GWEN IFILL: Was this considered to be a setback to this weekend's effort to crack down on insurgents?
JONATHAN FINER: Well, I'm sure the government would say that it's relatively unrelated. The crackdown effort is going on in Baghdad, and Baghdad itself was relatively quiet today, although there were some incidents of fighting between insurgents and the government; government security forces yesterday, as well as the suicide bombing yesterday.
The government said that you would probably be able to expect the insurgents would try to respond to its effort to crackdown on militants by launching some attacks to prove that they could still operate.
GWEN IFILL: Now let's talk about that crackdown, the security sweep they called Operation Lightning. As you traveled there around this week and did reporting, what did you see that was evidence of whether this was an effective tactic?
JONATHAN FINER: Well, it's interesting. I mean, the government said there would be 40,000 troops in the street and 600-something checkpoints added to the help look for insurgents and a cordon thrown up around the city. We did find evidence of additional checkpoints and some clashes were reported in western neighborhoods of Baghdad, but as far as evidence of different life on the ground there wasn't a whole lot.
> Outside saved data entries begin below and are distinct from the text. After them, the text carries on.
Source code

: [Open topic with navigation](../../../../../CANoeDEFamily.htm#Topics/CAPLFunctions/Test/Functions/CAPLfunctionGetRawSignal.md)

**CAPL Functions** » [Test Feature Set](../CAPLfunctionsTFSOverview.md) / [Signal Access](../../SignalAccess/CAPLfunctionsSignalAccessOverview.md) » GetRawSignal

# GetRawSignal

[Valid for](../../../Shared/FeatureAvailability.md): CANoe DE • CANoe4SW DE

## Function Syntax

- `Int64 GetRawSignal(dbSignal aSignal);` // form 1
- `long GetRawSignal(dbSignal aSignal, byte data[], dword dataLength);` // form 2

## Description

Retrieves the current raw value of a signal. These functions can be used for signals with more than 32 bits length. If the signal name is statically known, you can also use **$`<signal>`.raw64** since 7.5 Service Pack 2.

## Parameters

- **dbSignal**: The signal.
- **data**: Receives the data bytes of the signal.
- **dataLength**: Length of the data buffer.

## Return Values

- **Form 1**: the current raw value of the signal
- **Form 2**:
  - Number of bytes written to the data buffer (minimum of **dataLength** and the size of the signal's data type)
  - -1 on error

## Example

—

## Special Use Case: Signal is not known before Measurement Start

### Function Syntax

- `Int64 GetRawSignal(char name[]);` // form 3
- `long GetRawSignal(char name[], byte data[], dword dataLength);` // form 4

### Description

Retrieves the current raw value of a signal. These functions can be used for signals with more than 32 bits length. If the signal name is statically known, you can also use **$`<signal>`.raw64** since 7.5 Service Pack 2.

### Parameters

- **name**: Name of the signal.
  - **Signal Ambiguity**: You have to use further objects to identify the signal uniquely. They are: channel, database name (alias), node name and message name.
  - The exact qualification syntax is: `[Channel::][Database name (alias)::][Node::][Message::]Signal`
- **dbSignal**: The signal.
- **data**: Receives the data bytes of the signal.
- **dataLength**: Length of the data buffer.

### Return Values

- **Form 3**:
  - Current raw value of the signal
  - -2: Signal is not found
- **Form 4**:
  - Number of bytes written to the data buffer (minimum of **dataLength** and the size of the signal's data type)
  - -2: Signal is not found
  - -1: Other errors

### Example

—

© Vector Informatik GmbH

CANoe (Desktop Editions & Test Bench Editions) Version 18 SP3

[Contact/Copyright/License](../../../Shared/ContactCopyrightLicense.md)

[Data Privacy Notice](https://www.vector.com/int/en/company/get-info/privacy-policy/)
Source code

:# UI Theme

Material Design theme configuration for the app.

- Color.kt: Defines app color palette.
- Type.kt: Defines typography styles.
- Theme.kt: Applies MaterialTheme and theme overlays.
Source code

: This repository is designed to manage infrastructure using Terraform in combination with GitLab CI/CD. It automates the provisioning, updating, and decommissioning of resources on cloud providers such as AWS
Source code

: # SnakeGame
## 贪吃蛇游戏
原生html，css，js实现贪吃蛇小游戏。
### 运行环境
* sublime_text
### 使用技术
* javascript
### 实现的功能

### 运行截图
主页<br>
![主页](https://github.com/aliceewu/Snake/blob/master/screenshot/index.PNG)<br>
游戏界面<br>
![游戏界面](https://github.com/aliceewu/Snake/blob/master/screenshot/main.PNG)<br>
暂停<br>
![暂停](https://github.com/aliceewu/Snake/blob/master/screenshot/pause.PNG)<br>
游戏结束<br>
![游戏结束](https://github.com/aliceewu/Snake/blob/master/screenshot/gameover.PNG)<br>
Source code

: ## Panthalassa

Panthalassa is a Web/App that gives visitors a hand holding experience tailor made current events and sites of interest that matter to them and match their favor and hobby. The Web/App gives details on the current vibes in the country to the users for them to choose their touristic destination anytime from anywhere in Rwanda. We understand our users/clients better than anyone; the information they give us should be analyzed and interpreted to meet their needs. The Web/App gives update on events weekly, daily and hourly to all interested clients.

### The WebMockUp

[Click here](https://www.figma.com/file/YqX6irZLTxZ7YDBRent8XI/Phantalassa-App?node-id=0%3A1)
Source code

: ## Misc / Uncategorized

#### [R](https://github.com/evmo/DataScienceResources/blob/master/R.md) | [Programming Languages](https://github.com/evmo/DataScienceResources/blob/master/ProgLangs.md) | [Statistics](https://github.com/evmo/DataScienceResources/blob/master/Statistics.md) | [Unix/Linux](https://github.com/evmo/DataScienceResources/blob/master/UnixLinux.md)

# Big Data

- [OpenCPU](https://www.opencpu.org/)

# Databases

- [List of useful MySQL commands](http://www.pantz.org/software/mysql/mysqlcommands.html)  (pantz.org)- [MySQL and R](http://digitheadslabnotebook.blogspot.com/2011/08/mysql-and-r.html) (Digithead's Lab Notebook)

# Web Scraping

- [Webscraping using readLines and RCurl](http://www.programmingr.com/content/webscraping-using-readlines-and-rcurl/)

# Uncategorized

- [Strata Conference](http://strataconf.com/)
And it's hard to get some information out of the ministers of interior and defense as to what is exactly is going on in this operation; heard some bits and pieces. And we know that there are -- there's an additional troop presence. One of the things that U.S. officials have told us in Baghdad is that maybe this is an operation that's going to unfold over a period of weeks, and that it'll sort of -- be the combined effort of a number of small operations, raids and acting on intelligence, that sort of thing.
GWEN IFILL: The Joint Chiefs Chairman Richard Myers was quoted this weekend as saying that he was -- this was another example of allowing the Iraqis to manage their own security. Is there any way to gauge how much of a presence U.S. forces had in this crackdown?
JONATHAN FINER: Well, they're certainly involved. In fact, there was an incident yesterday where insurgents launched an attack in a western neighborhood of Baghdad on a detention facility where some other insurgents were being held.
And the U.S. military units were called in for back-up and actually were helping Iraqi forces, we're told, on that assault. So, certainly there's very much there on kind of a need-to-call basis and it has not involved in this assault even though it was being led by Iraqi security forces, police, soldiers.
GWEN IFILL: The term "Operation Lightning" seems to imply a quick and rapid strike, but you're suggesting that this is going to be something that goes on for some time?
JONATHAN FINER: Well, they said that it could go for weeks, could go for two weeks and eventually it would jump from here to other regions in the country. They talked about it moving to Anbar Province in northwestern Iraq, where there's been so much activity among insurgents.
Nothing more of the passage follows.